W celu dokładnej oceny sytuacji rynkowej UOKiK wysłał również pytania do wybranych dostawców z prośba o informacje dotyczące rodzajów rabatów stosowanych przez sieci handlowe. Są to m.in. producenci mięsa, nabiału i warzyw.
W efekcie nieuczciwych działań dostawcy sieci handlowych wraz ze wzrostem sprzedaży osiągają coraz mniejsze korzyści finansowe – w skrajnych przypadkach prowadząc do sytuacji, w której współpraca staje się nieopłacalna, zaś odstąpienie od kontraktu wiąże się ze znacznymi karami finansowymi.
- Sieci handlowe, a w szczególności dyskonty, są największym beneficjentem braku ograniczeń rynkowych dla funkcjonowania placówek handlu wielkopowierzchniowego w Polsce. Powinny one wyróżniać się wzorcową odpowiedzialnością za przedsiębiorców, którzy dostarczają im produkty tworzące ofertę sprzedażową. Relacje te winny być korzystne dla obydwu stron i nie może dochodzić do sytuacji, gdy silniejszy uczestnik rynku wykorzystuje nieuczciwie w jakikolwiek sposób swoją przewagę kontraktową względem dostawcy, w szczególności małego czy średniego przedsiębiorcy – dodaje Tomasz Chróstny.

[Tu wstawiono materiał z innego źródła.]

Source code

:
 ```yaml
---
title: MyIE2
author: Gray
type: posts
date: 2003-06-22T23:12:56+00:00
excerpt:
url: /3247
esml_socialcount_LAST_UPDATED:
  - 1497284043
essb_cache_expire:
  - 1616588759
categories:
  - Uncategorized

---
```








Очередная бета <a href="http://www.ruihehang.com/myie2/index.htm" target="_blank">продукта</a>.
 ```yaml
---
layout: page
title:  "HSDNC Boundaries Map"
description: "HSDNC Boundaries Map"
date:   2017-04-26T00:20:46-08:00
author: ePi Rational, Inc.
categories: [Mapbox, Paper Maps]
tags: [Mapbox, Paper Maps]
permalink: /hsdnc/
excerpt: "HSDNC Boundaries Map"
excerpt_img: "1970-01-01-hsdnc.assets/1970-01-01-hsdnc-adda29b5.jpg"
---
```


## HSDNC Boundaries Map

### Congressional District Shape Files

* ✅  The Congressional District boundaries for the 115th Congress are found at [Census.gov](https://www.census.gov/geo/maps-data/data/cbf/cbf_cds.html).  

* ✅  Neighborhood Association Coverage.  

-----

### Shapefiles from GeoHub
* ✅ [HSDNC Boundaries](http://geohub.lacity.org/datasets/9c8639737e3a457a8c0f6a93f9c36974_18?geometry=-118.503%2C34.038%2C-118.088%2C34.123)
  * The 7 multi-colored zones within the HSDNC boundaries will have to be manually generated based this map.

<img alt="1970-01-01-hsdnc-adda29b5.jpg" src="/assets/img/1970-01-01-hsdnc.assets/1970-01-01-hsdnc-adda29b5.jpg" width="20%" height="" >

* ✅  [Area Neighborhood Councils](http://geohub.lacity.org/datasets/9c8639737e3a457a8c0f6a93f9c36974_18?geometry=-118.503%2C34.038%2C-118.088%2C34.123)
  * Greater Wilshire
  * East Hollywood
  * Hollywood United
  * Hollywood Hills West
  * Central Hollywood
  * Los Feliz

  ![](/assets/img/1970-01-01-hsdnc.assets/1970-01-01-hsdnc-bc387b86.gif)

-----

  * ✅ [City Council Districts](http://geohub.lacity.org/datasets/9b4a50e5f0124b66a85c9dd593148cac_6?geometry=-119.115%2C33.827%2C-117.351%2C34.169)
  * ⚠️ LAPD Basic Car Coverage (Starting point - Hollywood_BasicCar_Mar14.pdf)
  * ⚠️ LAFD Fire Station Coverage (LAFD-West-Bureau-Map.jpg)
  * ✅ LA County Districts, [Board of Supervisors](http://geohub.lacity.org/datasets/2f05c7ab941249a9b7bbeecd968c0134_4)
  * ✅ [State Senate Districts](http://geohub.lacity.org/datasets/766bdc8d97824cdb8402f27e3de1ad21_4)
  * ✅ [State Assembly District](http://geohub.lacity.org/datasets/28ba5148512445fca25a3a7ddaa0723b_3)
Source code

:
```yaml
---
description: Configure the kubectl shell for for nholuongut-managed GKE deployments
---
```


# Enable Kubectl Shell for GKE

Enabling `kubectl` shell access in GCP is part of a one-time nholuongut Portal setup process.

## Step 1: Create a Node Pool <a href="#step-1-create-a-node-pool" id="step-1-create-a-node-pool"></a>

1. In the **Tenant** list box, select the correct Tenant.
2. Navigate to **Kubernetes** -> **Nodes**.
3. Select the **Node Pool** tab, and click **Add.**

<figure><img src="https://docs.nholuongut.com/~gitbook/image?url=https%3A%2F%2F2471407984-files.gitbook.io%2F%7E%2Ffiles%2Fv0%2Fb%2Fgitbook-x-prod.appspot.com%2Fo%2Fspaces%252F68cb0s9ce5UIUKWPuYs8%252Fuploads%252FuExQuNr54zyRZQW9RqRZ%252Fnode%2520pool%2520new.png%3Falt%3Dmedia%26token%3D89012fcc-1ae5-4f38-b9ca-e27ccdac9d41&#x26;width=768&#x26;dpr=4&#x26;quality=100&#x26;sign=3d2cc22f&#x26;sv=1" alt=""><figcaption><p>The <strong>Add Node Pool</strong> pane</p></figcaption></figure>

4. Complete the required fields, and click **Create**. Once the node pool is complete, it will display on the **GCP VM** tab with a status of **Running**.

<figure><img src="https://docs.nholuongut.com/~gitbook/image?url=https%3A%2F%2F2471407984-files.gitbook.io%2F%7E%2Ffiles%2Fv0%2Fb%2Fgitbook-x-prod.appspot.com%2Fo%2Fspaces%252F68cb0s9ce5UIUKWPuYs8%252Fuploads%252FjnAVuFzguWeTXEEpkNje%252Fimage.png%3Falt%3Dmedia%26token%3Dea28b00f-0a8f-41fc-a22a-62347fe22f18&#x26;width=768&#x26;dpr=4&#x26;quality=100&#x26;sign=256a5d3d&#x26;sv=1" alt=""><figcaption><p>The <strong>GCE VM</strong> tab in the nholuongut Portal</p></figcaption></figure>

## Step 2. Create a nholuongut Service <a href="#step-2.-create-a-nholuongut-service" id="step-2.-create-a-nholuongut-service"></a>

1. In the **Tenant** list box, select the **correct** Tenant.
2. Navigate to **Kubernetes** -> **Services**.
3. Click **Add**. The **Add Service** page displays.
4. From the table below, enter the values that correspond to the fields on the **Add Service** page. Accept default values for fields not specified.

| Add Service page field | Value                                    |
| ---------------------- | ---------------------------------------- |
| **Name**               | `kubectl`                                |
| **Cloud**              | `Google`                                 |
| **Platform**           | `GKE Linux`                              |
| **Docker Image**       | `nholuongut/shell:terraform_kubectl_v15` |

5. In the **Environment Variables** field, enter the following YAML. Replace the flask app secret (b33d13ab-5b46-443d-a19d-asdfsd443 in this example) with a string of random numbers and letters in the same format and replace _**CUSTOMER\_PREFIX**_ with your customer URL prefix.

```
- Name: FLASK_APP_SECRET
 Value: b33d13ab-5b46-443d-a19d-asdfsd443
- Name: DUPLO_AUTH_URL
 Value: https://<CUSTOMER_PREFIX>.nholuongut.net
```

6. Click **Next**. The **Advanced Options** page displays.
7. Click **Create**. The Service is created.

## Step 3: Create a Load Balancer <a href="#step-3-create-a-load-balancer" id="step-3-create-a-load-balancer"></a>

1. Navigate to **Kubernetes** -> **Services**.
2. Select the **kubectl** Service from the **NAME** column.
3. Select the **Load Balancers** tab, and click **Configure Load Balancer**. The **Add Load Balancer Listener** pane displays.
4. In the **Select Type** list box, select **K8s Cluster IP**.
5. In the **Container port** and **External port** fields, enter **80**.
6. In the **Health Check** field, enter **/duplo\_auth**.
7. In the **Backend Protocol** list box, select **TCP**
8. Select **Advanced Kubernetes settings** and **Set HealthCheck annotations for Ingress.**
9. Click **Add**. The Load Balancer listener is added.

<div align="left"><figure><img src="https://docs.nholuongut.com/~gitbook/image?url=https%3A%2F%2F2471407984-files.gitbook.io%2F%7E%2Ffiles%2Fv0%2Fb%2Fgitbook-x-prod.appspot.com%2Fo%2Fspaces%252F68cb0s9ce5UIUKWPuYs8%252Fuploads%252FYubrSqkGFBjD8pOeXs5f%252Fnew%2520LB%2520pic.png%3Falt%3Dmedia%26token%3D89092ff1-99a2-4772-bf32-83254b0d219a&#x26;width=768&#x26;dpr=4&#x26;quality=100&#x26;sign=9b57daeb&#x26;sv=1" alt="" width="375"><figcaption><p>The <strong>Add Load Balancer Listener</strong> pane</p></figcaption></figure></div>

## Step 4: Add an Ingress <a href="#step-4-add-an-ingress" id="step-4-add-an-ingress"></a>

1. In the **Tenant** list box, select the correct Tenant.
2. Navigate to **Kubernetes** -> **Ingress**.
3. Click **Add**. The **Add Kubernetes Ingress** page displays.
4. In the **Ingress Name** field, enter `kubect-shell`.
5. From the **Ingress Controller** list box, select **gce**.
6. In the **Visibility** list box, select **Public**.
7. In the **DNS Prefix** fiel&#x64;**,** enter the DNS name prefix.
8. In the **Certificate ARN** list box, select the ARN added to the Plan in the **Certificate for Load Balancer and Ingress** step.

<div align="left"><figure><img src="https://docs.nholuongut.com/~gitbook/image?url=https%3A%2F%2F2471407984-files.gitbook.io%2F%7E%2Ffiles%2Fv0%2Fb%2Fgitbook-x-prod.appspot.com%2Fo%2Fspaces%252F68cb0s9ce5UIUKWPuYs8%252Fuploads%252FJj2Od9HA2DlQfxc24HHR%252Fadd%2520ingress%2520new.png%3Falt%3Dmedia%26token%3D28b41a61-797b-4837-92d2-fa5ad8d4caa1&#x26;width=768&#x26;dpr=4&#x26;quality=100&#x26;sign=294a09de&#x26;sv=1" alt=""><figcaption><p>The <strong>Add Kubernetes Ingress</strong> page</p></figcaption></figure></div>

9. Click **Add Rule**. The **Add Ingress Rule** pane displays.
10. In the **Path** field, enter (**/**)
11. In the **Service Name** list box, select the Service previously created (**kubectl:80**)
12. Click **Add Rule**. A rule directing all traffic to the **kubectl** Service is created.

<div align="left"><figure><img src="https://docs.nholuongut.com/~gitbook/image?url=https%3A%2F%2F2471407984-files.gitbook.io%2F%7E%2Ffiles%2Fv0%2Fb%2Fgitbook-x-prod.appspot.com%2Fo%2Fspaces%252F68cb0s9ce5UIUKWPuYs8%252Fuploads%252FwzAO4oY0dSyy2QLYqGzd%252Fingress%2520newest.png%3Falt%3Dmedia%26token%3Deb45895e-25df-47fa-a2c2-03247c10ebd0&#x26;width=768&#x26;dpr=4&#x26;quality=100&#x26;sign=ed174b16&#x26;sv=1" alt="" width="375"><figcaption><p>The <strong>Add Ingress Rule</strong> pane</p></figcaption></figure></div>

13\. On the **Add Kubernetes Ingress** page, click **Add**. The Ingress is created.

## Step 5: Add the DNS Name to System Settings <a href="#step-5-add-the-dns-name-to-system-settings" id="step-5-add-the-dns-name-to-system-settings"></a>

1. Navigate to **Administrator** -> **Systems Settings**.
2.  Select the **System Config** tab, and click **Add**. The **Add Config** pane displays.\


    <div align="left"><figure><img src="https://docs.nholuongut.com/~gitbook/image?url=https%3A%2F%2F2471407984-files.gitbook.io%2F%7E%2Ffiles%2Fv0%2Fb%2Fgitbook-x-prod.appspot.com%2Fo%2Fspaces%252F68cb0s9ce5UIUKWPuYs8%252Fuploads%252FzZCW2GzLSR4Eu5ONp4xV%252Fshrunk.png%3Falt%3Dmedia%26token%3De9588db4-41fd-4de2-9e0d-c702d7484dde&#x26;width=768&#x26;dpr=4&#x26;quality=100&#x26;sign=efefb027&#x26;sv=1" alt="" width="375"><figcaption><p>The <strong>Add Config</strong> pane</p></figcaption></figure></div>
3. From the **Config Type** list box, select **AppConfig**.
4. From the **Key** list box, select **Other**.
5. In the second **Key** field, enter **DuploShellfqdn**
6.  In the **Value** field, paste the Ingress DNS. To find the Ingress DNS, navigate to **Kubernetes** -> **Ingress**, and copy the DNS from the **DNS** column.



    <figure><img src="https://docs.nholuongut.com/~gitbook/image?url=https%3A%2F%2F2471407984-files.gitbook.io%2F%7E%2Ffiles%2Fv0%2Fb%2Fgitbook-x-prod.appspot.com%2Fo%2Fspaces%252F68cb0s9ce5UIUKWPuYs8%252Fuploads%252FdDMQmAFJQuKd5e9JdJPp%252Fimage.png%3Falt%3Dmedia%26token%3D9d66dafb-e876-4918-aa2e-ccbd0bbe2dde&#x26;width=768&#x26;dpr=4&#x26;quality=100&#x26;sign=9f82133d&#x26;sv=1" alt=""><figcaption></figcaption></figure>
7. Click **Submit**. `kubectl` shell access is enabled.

Postępowania wyjaśniające prowadzone jest w sprawie, a nie przeciwko konkretnym podmiotom. Jeśli jednak na podstawie zebranych informacji okaże się, że sieci handlowe naruszają prawo, wówczas zostaną postawione im zarzuty dotyczące nieuczciwego wykorzystywania przewagi kontraktowej. Grozi za to kara do 3 proc. rocznego obrotu przedsiębiorcy.